完整程式碼（相比mse程式碼，僅修改了 # ----）：

import tensorflow as tf
import numpy as np

SEED = 23455
COST = 1    #  ----
PROFIT = 99     # ----

rdm = np.random.RandomState(seed=SEED)      # 生成[0,1)之間的隨機數
x = rdm.rand(32,2)     # 隨機制造訓練資料x和 y_
y_ = [[x1 + x2 + (rdm.rand()/10.0-0.05)] for (x1,x2) in x]    # 生成噪聲[0,1)/10=[0,0.1); [0,0.1)-0.05=[-0.05,0.05)
x = tf.cast(x,dtype=tf.float32)

w1 = tf.Variable(tf.random.normal([2,1],stddev=1,seed=1))

epoch = 15000
lr = 0.002

for epoch in range(epoch):
    with tf.GradientTape() as tape:
        y = tf.matmul(x,w1)
        loss_zdy = tf.reduce_sum(tf.where(tf.greater(y,y_),(y-y_)*COST,(y_-y)*PROFIT))     # ----

    grads = tape.gradient(loss_zdy,w1)
    w1.assign_sub(lr * grads)

    if(epoch % 500==0):
        print("After %d training steps,w1 is " % (epoch))
        print(w1.numpy(),'\n')
print("Final w1 is: ", w1.numpy())





執行結果：
。。。
Final w1 is:  [[1.1420636]
 [1.1016785]]

檢視執行最終w1,可見引數均大於1,預測均偏多。

若修改COST=99, PROFIT =1,再次執行檢視finalw1：

可見，當成本比利潤高時，預測的w均小於1，預測量偏少。

交叉熵損失函式（CrossEntropy）

表徵兩個概率分佈之間的距離。

交叉熵越大，兩個概率分佈越遠；

交叉熵越小，兩個概率分佈越近。

tensorFlow: tf.losses.categorical_crossentropy（y_，y）

例如：二分類已知答案y_=(1,0)，預測y1=(0.6,0.4)，y2=(0.8,0.2)，哪個更接近標準答案？

程式碼計算：

import tensorflow as tf
loss_ce1 = tf.losses.categorical_crossentropy([1,0],[0.6,0.4])
loss_ce2 = tf.losses.categorical_crossentropy([1,0],[0.8,0.2])
print("loss_ce1:",loss_ce1)
print("loss_ce2:",loss_ce2)

執行結果：
loss_ce1: tf.Tensor(0.5108256, shape=(), dtype=float32)
loss_ce2: tf.Tensor(0.22314353, shape=(), dtype=float32)
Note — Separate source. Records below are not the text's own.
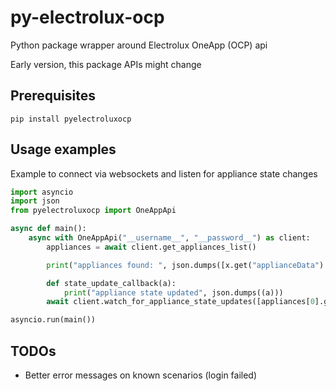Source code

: # py-electrolux-ocp

Python package wrapper around Electrolux OneApp (OCP) api

Early version, this package APIs might change

## Prerequisites

```
pip install pyelectroluxocp
```

## Usage examples

Example to connect via websockets and listen for appliance state changes
```py
import asyncio
import json
from pyelectroluxocp import OneAppApi

async def main():
    async with OneAppApi("__username__", "__password__") as client:
        appliances = await client.get_appliances_list()

        print("appliances found: ", json.dumps([x.get("applianceData").get("applianceName")+" "+x.get("applianceId") for x in appliances]))

        def state_update_callback(a):
            print("appliance state updated", json.dumps((a)))
        await client.watch_for_appliance_state_updates([appliances[0].get("applianceId")], state_update_callback)

asyncio.run(main())
```

## TODOs

- Better error messages on known scenarios (login failed)

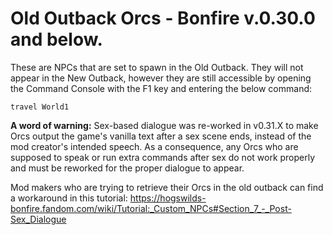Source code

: # Old Outback Orcs - Bonfire v.0.30.0 and below.

These are NPCs that are set to spawn in the Old Outback. They will not appear in the New Outback, however they are still accessible by opening the Command Console with the F1 key and entering the below command:

```
travel World1
```

**A word of warning:** Sex-based dialogue was re-worked in v0.31.X to make Orcs output the game's vanilla text after a sex scene ends, instead of the mod creator's intended speech. As a consequence, any Orcs who are supposed to speak or run extra commands after sex do not work properly and must be reworked for the proper dialogue to appear.

Mod makers who are trying to retrieve their Orcs in the old outback can find a workaround in this tutorial: https://hogswilds-bonfire.fandom.com/wiki/Tutorial:_Custom_NPCs#Section_7_-_Post-Sex_Dialogue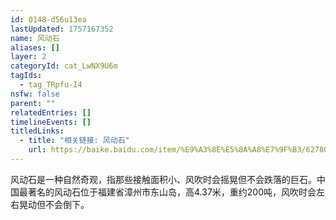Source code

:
 ```yaml
---
id: 0148-d56u13ea
lastUpdated: 1757167352
name: 风动石
aliases: []
layer: 2
categoryId: cat_LwNX9U6m
tagIds:
  - tag_TRpfu-I4
nsfw: false
parent: ""
relatedEntries: []
timelineEvents: []
titledLinks:
  - title: "相关链接: 风动石"
    url: https://baike.baidu.com/item/%E9%A3%8E%E5%8A%A8%E7%9F%B3/62780
---
```


风动石是一种自然奇观，指那些接触面积小、风吹时会摇晃但不会跌落的巨石。中国最著名的风动石位于福建省漳州市东山岛，高4.37米，重约200吨，风吹时会左右晃动但不会倒下。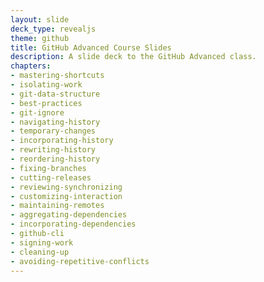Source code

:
 ```yaml
---
layout: slide
deck_type: revealjs
theme: github
title: GitHub Advanced Course Slides
description: A slide deck to the GitHub Advanced class.
chapters:
- mastering-shortcuts
- isolating-work
- git-data-structure
- best-practices
- git-ignore
- navigating-history
- temporary-changes
- incorporating-history
- rewriting-history
- reordering-history
- fixing-branches
- cutting-releases
- reviewing-synchronizing
- customizing-interaction
- maintaining-remotes
- aggregating-dependencies
- incorporating-dependencies
- github-cli
- signing-work
- cleaning-up
- avoiding-repetitive-conflicts
---
```

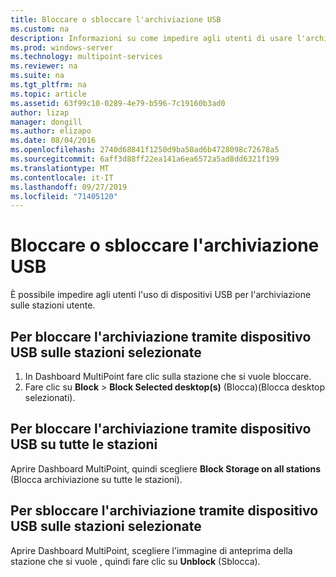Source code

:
 ```yaml
---
title: Bloccare o sbloccare l'archiviazione USB
ms.custom: na
description: Informazioni su come impedire agli utenti di usare l'archiviazione USB nelle stazioni MultiPoint
ms.prod: windows-server
ms.technology: multipoint-services
ms.reviewer: na
ms.suite: na
ms.tgt_pltfrm: na
ms.topic: article
ms.assetid: 63f99c10-0289-4e79-b596-7c19160b3ad0
author: lizap
manager: dongill
ms.author: elizapo
ms.date: 08/04/2016
ms.openlocfilehash: 2740d68841f1250d9ba50ad6b4728098c72678a5
ms.sourcegitcommit: 6aff3d88ff22ea141a6ea6572a5ad8dd6321f199
ms.translationtype: MT
ms.contentlocale: it-IT
ms.lasthandoff: 09/27/2019
ms.locfileid: "71405120"
---
```

# <a name="block-or-unblock-usb-storage"></a>Bloccare o sbloccare l'archiviazione USB
È possibile impedire agli utenti l'uso di dispositivi USB per l'archiviazione sulle stazioni utente.  
  
## <a name="to-block-usb-storage-for-selected-stations"></a>Per bloccare l'archiviazione tramite dispositivo USB sulle stazioni selezionate  
1. In Dashboard MultiPoint fare clic sulla stazione che si vuole bloccare.  
2. Fare clic su **Block** > **Block Selected desktop(s)** (Blocca)(Blocca desktop selezionati).   
  
## <a name="to-block-usb-storage-for-all-stations"></a>Per bloccare l'archiviazione tramite dispositivo USB su tutte le stazioni  
Aprire Dashboard MultiPoint, quindi scegliere **Block Storage on all stations** (Blocca archiviazione su tutte le stazioni).   
  
## <a name="to-unblock-usb-storage-for-selected-stations"></a>Per sbloccare l'archiviazione tramite dispositivo USB sulle stazioni selezionate  
Aprire Dashboard MultiPoint, scegliere l'immagine di anteprima della stazione che si vuole , quindi fare clic su **Unblock** (Sblocca).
因為loss_ce1>loss_ce2，故y2預測更準確。

softmax與交叉熵結合

輸出先過softmax函式，再計算y與y-的交叉熵損失函式。

tf.nn.softmax_cross_entropy_with_logits(y_,y) --同時計算了softmax和交叉熵

示例：

import tensorflow as tf
import numpy as np

y_ = np.array([[1, 0, 0], [0, 1, 0], [0, 0, 1], [1, 0, 0], [0, 1, 0]])
y = np.array([[12, 3, 2], [3, 10, 1], [1, 2, 5], [4, 6.5, 1.2], [3, 6, 1]])
y_pro = tf.nn.softmax(y)
loss_ce1 = tf.losses.categorical_crossentropy(y_,y_pro)
loss_ce2 = tf.nn.softmax_cross_entropy_with_logits(y_, y)

print('分步計算的結果:\n', loss_ce1)
print('結合計算的結果:\n', loss_ce2)

執行結果：
分步計算的結果:
 tf.Tensor(
[1.68795487e-04 1.03475622e-03 6.58839038e-02 2.58349207e+00
 5.49852354e-02], shape=(5,), dtype=float64)
結合計算的結果:
 tf.Tensor(
[1.68795487e-04 1.03475622e-03 6.58839038e-02 2.58349207e+00
 5.49852354e-02], shape=(5,), dtype=float64)

可見，loss_ce2 一行程式碼等同於y_pro，loss_ce1，2行程式碼效果。